Munich (dpa) - The shareholders of the lighting manufacturer for sale Osram to have the choice of two competing takeover offers.
The Osram board of directors now wants to make a friendly takeover bid possible for the Austrian semiconductor manufacturer AMS - even before the first offer from US financial investors Bain Capital and Carlyle, which has already been approved by Bafin, expires on 5 September. This was reported by Osram.
This has increased the chances of AMS. The US companies offer 35 euros per share, the Austrians want to outdo that with 38.50 euros. The offer from Bain Capital and Carlyle has so far met with a very muted response from Osram shareholders. The largest shareholder is Allianz Global Investors (AGI), the asset manager of the Munich-based insurance group. AGI has rejected the US offer as too low.
For a public takeover bid to the Osram shareholders, however, AMS needs the approval of Bafin, which usually completes its examination of takeover bids within ten days, but could also take more time.

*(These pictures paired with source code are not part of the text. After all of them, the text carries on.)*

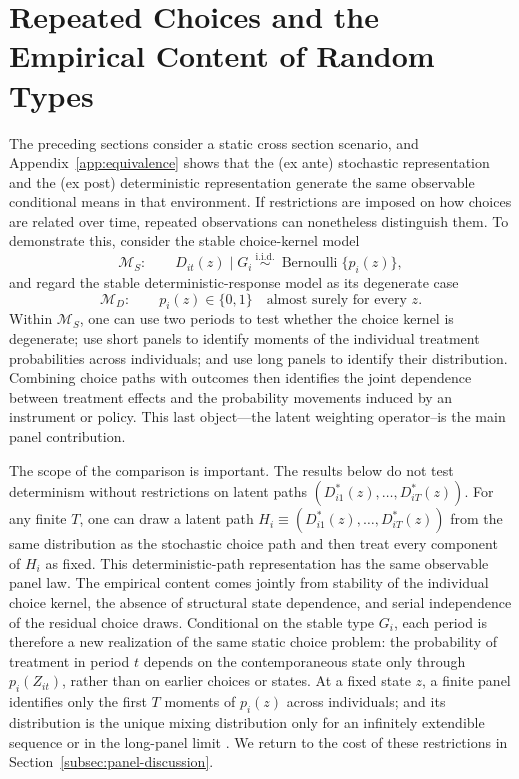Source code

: \documentclass[11pt]{article}
\newcommand{\1}{\mathbf{1}}
\begin{document}
\section{Repeated Choices and the Empirical Content of Random Types}
\label{sec:panel}

The preceding sections consider a static cross section scenario, and Appendix~\ref{app:equivalence} shows that the (ex ante) stochastic representation and the (ex post) deterministic representation generate the same observable conditional means in that environment. If restrictions are imposed on how choices are related over time, repeated observations can nonetheless distinguish them. To demonstrate this, consider the stable choice-kernel model
\[
\mathcal M_S:\qquad
D_{it}(z)\mid G_i \ \stackrel{\mathrm{i.i.d.}}{\sim}\
\operatorname{Bernoulli}\{p_i(z)\},
\]
and regard the stable deterministic-response model as its degenerate case
\[
\mathcal M_D:\qquad p_i(z)\in\{0,1\}\quad\text{almost surely for every }z.
\]
Within $\mathcal M_S$, one can use two periods to test whether the choice kernel is degenerate; use short panels to identify moments of the individual treatment probabilities across individuals; and use long panels to identify their distribution. Combining choice paths with outcomes then identifies the joint dependence between treatment effects and the probability movements induced by an instrument or policy. This last object---the latent weighting operator--is the main panel contribution.

The scope of the comparison is important. The results below do not test determinism without restrictions on latent paths $(D_{i1}^{*}(z),\ldots,D_{iT}^{*}(z))$. For any finite $T$, one can draw a latent path $H_i\equiv(D_{i1}^{*}(z),\ldots,D_{iT}^{*}(z))$ from the same distribution as the stochastic choice path and then treat every component of $H_i$ as fixed. This deterministic-path representation has the same observable panel law.
The empirical content comes jointly from stability of the individual choice
kernel, the absence of structural state dependence, and serial independence of
the residual choice draws. Conditional on the stable type \(G_i\), each period
is therefore a new realization of the same static choice problem: the
probability of treatment in period \(t\) depends on the contemporaneous state
only through \(p_i(Z_{it})\), rather than on earlier choices or states. At a fixed state $z$, a finite panel identifies only the first $T$ moments of $p_i(z)$ across individuals; and its distribution is the unique mixing distribution only for an infinitely extendible sequence or in the long-panel limit \citep{diaconisfreedman1980}. We return to the cost of these restrictions in Section~\ref{subsec:panel-discussion}.
\end{document}
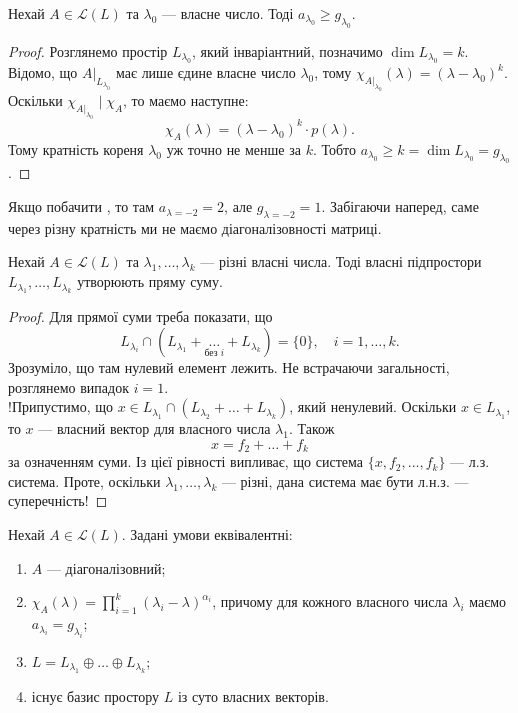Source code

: \documentclass{math_library}
\begin{document}
\begin{corollary}
Нехай $A \in \mathcal{L}(L)$ та $\lambda_0$ --- власне число. Тоді $a_{\lambda_0} \geq g_{\lambda_0}$.
\end{corollary}

\begin{proof}
Розглянемо простір $L_{\lambda_0}$, який інваріантний, позначимо $\dim L_{\lambda_0} = k$. Відомо, що $A|_{L_{\lambda_0}}$ має лише єдине власне число $\lambda_0$, тому $\chi_{A|_{\lambda_0}}(\lambda) = (\lambda-\lambda_0)^k$. Оскільки $\chi_{A|_{\lambda_0}} \mid \chi_A$, то маємо наступне:
\[
\chi_A(\lambda) = (\lambda-\lambda_0)^k \cdot p(\lambda).
\]
Тому кратність кореня $\lambda_0$ уж точно не менше за $k$. Тобто $a_{\lambda_0} \geq k = \dim L_{\lambda_0} = g_{\lambda_0}$.
\end{proof}

\begin{example}
Якщо побачити , то там $a_{\lambda=-2} = 2$, але $g_{\lambda = -2} = 1$. Забігаючи наперед, саме через різну кратність ми не маємо діагоналізовності матриці.
\end{example}

\begin{proposition}
Нехай $A \in \mathcal{L}(L)$ та $\lambda_1,\dots,\lambda_k$ --- різні власні числа. Тоді власні підпростори $L_{\lambda_1},\dots, L_{\lambda_k}$ утворюють пряму суму.
\end{proposition}

\begin{proof}
Для прямої суми треба показати, що 
\[
L_{\lambda_i} \cap \left( L_{\lambda_1} + \underset{\text{без }i}{\dots} + L_{\lambda_k} \right) = \{0\}, \quad i = 1,\dots,k.
\]
Зрозуміло, що там нулевий елемент лежить. Не встрачаючи загальності, розглянемо випадок $i = 1$.\\
!Припустимо, що $x \in L_{\lambda_1} \cap (L_{\lambda_2} + \dots + L_{\lambda_k})$, який ненулевий. Оскільки $x \in L_{\lambda_1}$, то $x$ --- власний вектор для власного числа $\lambda_1$. Також 
\[
x = f_2 + \dots + f_k
\]
за означенням суми. Із цієї рівності випливає, що система $\{x,f_2,\dots,f_k\}$ --- л.з. система. Проте, оскільки $\lambda_1,\dots,\lambda_k$ --- різні, дана система має бути л.н.з. --- суперечність!
\end{proof}

\begin{theorem}
Нехай $A \in \mathcal{L}(L)$. Задані умови еквівалентні:
\begin{enumerate}[nosep,wide=0pt,label={\arabic*)}]
\item $A$ --- діагоналізовний;
\item $\chi_A(\lambda) = \displaystyle\prod_{i=1}^k (\lambda_i - \lambda)^{\alpha_i}$, причому для кожного власного числа $\lambda_i$ маємо $a_{\lambda_i} = g_{\lambda_i}$;
\item $L = L_{\lambda_1} \oplus \dots \oplus L_{\lambda_k}$;
\item існує базис простору $L$ із суто власних векторів.
\end{enumerate}
\end{theorem}
\end{document}
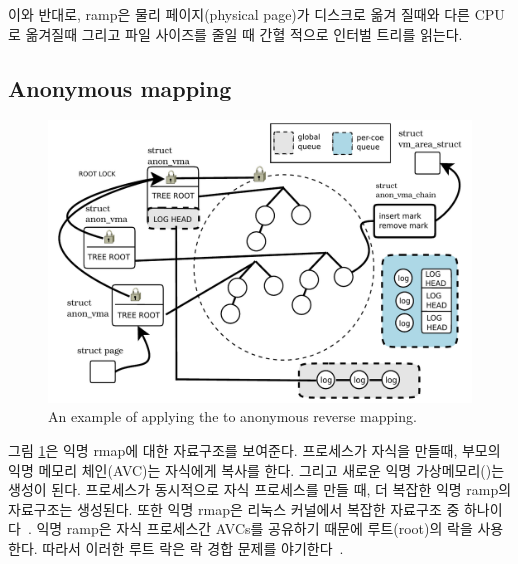 이와 반대로, ramp은 물리 페이지(physical page)가 디스크로 옮겨 질때와 다른 CPU로 옮겨질때 그리고 
파일 사이즈를 줄일 때 간혈 적으로 인터벌 트리를 읽는다.

\subsection{Anonymous mapping}

\begin{figure}[tb]
  \begin{center}
     \includegraphics[width=1\textwidth,height=1\textheight,keepaspectratio]{fig/anon_vma}
  \end{center}
  \caption{An example of applying the \LDU to anonymous reverse mapping.}
  \label{fig:anonvmaramp}
\end{figure}

그림 \ref{fig:anonvmaramp}은 익명 rmap에 대한 자료구조를 보여준다.
프로세스가 자식을 만들때, 부모의 익명 메모리 체인(AVC)는 자식에게 복사를 한다. 
그리고 새로운 익명 가상메모리()는 생성이 된다.
프로세스가 동시적으로 자식 프로세스를 만들 때, 더 복잡한 익명 ramp의 자료구조는 생성된다.
또한 익명 rmap은 리눅스 커널에서 복잡한 자료구조 중 하나이다~\cite{CorbetLWNANON}.
익명 ramp은 자식 프로세스간 AVCs를 공유하기 때문에 루트(root)의 락을 사용한다.
따라서 이러한 루트 락은 락 경합 문제를 야기한다~\cite{Andi2011adding}.  



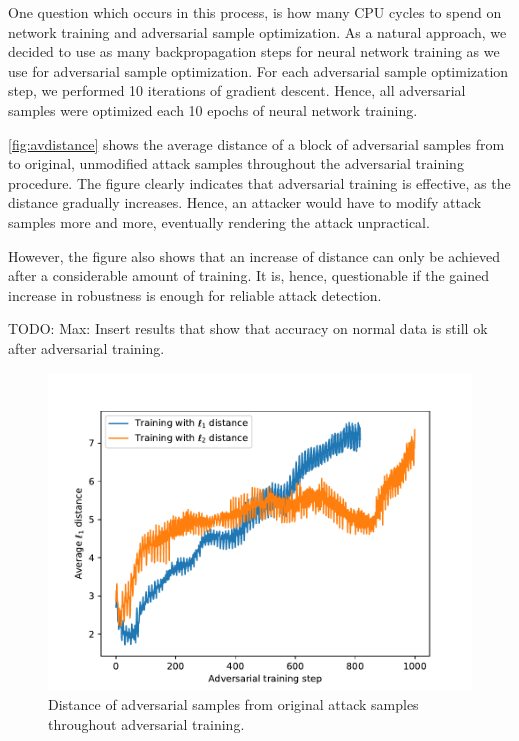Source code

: \documentclass[conference]{IEEEtran}
\newcommand\note[2]{{\color{#1}#2}}
\newcommand\todo[1]{{\note{red}{TODO: #1}}}
\begin{document}
One question which occurs in this process, is how many CPU cycles to spend on network training and adversarial sample optimization. As a natural approach, we decided to use as many backpropagation steps for neural network training as we use for adversarial sample optimization.  For each adversarial sample optimization step, we performed 10 iterations of gradient descent. Hence, all adversarial samples were optimized each 10 epochs of neural network training.

\autoref{fig:avdistance} shows the average distance of a block of adversarial samples from to original, unmodified attack samples throughout the adversarial training procedure. The figure clearly indicates that adversarial training is effective, as the distance gradually increases. Hence, an attacker would have to modify attack samples more and more, eventually rendering the attack unpractical.

However, the figure also shows that an increase of distance can only be achieved after a considerable amount of training. It is, hence, questionable if the gained increase in robustness is enough for reliable attack detection.

\todo{Max: Insert results that show that accuracy on normal data is still ok after adversarial training.}

\begin{figure}
\includegraphics[width=\columnwidth]{../plots/adv_training/avdistance.pdf}
\caption{Distance of adversarial samples from original attack samples throughout adversarial training.}
\label{fig:avdistance}
\end{figure}
\end{document}
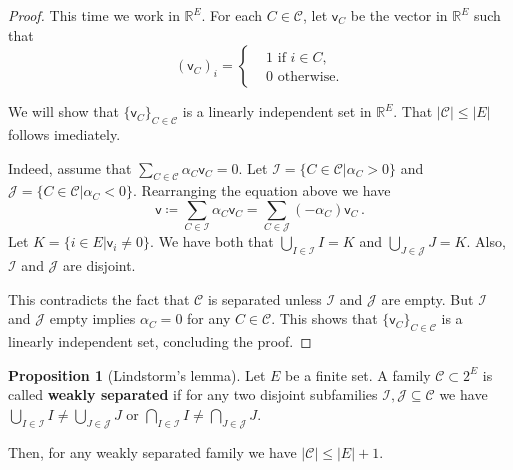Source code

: \documentclass[12pt]{amsart}
\theoremstyle{definition}
\newtheorem{prop}[thm]{Proposition}
\newcommand{\R}{\mathbb{R}}
\newcommand{\CC}{\mathcal C}
\newcommand{\JJ}{\mathcal J}
\newcommand{\II}{\mathcal I}
\newcommand{\vv}{\mathsf{v}}
\begin{document}
\begin{proof}
This time we work in $\R^E$.
For each $C \in \CC$, let $\vv_C$ be the vector in $\R^E$ such that 
$$ (\vv_C)_i =\begin{cases*}
      & 1 \text{ if $i \in C$,}\\
      & 0 \text{ otherwise.}
    \end{cases*} $$


We will show that $ \{ \vv_C\}_{C\in \CC}$ is a linearly independent set in $\R^E$.
That $|\CC| \leq |E|$ follows imediately.

Indeed, assume that $\sum_{C \in \CC} \alpha_C \vv_C = 0$.
Let $\II = \{C \in \CC | \alpha_C > 0\}$ and $\JJ = \{C \in \CC | \alpha_C < 0\}$.
Rearranging the equation above we have
$$\vv \coloneqq \sum_{C \in \II} \alpha_C \vv_C  = \sum_{C \in \JJ} (- \alpha_C) \vv_C\, .$$
Let $K = \{i \in E| \vv_i \neq 0\}$.
We have both that $\bigcup_{I\in\II} I = K$ and $\bigcup_{J\in\JJ} J = K$.
Also, $\II$ and $\JJ$ are disjoint.

This contradicts the fact that $\CC$ is separated unless $\II$ and $\JJ$ are empty.
But $\II$ and $\JJ$ empty implies $\alpha_C = 0 $ for any $C \in \CC$.
This shows that $ \{ \vv_C\}_{C\in \CC}$ is a linearly independent set, concluding the proof.
\end{proof}




\begin{prop}[Lindstorm's lemma]
Let $E$ be a finite set.
A family $\CC \subset 2^E $ is called \textbf{weakly separated} if for any two disjoint subfamilies $\II, \JJ \subseteq \CC$ we have $\bigcup_{I\in\II} I \neq \bigcup_{J\in\JJ} J$ or $\bigcap_{I\in\II} I \neq \bigcap_{J\in\JJ} J$.

Then, for any weakly separated family we have $|\CC| \leq |E| + 1$.
\end{prop}
\end{document}
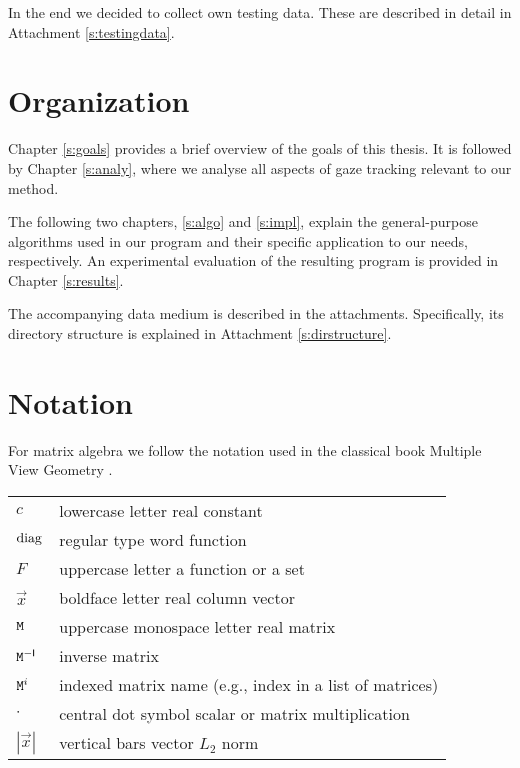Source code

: In the end we decided to collect own testing data.
These are described in detail in Attachment \ref{s:testingdata}.

\section{Organization}
Chapter \ref{s:goals} provides a brief overview of the goals of this thesis.
It is followed by Chapter \ref{s:analy}, where we analyse all aspects of gaze tracking relevant to our method.

The following two chapters, \ref{s:algo} and \ref{s:impl}, explain the general-purpose algorithms used in our program and their specific application to our needs, respectively.
An experimental evaluation of the resulting program is provided in Chapter \ref{s:results}.

The accompanying data medium is described in the attachments.
Specifically, its directory structure is explained in Attachment \ref{s:dirstructure}.

\section{Notation}

For matrix algebra we follow the notation used in the classical book Multiple View Geometry \cite{hartley03}.

\begin{table}[h!]
\centering
\begin{tabularx}{\textwidth}{lX}
$c$ & lowercase letter \dotfill real constant \\
$\mathrm{diag}$ & regular type word \dotfill function \\
$F$ & uppercase letter \dotfill a function or a set \\
$\vec x$ & boldface letter \dotfill real column vector \\
$\mathtt{M}$ & uppercase monospace letter \dotfill real matrix \\
$\mathtt{M}^{-\mathsf{I}}$ & \dotfill inverse matrix \\
$\mathtt{M}^i$ & \dotfill indexed matrix name (e.g., index in a list of matrices) \\
$\cdot$ & central dot symbol \dotfill scalar or matrix multiplication \\
$|\vec x|$ & vertical bars \dotfill vector $L_2$ norm \\
\end{tabularx}
\end{table}
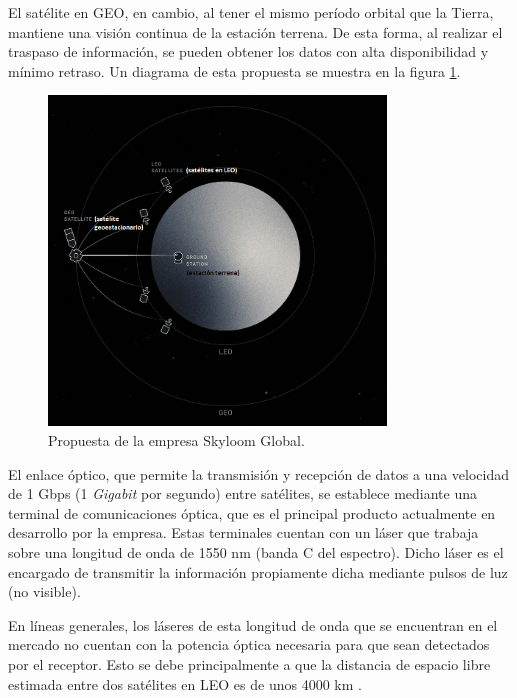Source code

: El satélite en GEO, en cambio, al tener el mismo período orbital que la Tierra, mantiene una visión continua de la estación terrena. De esta forma, al realizar el traspaso de información, se pueden obtener los datos con alta disponibilidad y mínimo retraso. Un diagrama de esta propuesta se muestra en la figura \ref{fig:propSky}.

\begin{figure}[H]
\centering
\includegraphics[width=0.8\textwidth]{./Figures/propuesta_skyloom.png}
\caption{Propuesta de la empresa Skyloom Global\protect\footnotemark.}
\label{fig:propSky}
\end{figure}


El enlace óptico, que permite la transmisión y recepción de datos a una velocidad de 1 Gbps (1 \textit{Gigabit} por segundo) entre satélites, se establece mediante una terminal de comunicaciones óptica, que es el principal producto actualmente en desarrollo por la empresa. Estas terminales cuentan con un láser que trabaja sobre una longitud de onda de 1550 nm (banda C del espectro). Dicho láser es el encargado de transmitir la información propiamente dicha mediante pulsos de luz (no visible).

En líneas generales, los láseres de esta longitud de onda que se encuentran en el mercado no cuentan con la potencia óptica necesaria para que sean detectados por el receptor. Esto se debe principalmente a que la distancia de espacio libre estimada entre dos satélites en LEO es de unos 4000 km \citep{WEBSITE_SKY}.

Therefore, the matter is urgent for AMS.
Osram's board of directors and supervisory board had favored the takeover by Bain Capital and Carlyle for weeks, but left AMS cold-shouldered. Now it was said that Osram and AMS have had constructive talks on a merger agreement since Tuesday. According to Osram, Osram attaches great importance to AMS providing "adequate protection commitments", above all for the employees and "all material parts of the company". However, Osram agreed that the Management Board and the Supervisory Board wanted to examine and decide on the merger agreement to be negotiated "in a timely manner".
AMS is heavily in debt and would have to finance the acquisition on credit. Therefore, there are fears that the Austrians could counter-finance an acquisition by smashing Osram to keep only those parts that are important to AMS. AMS and Osram are direct competitors in some fields, such as optical sensors.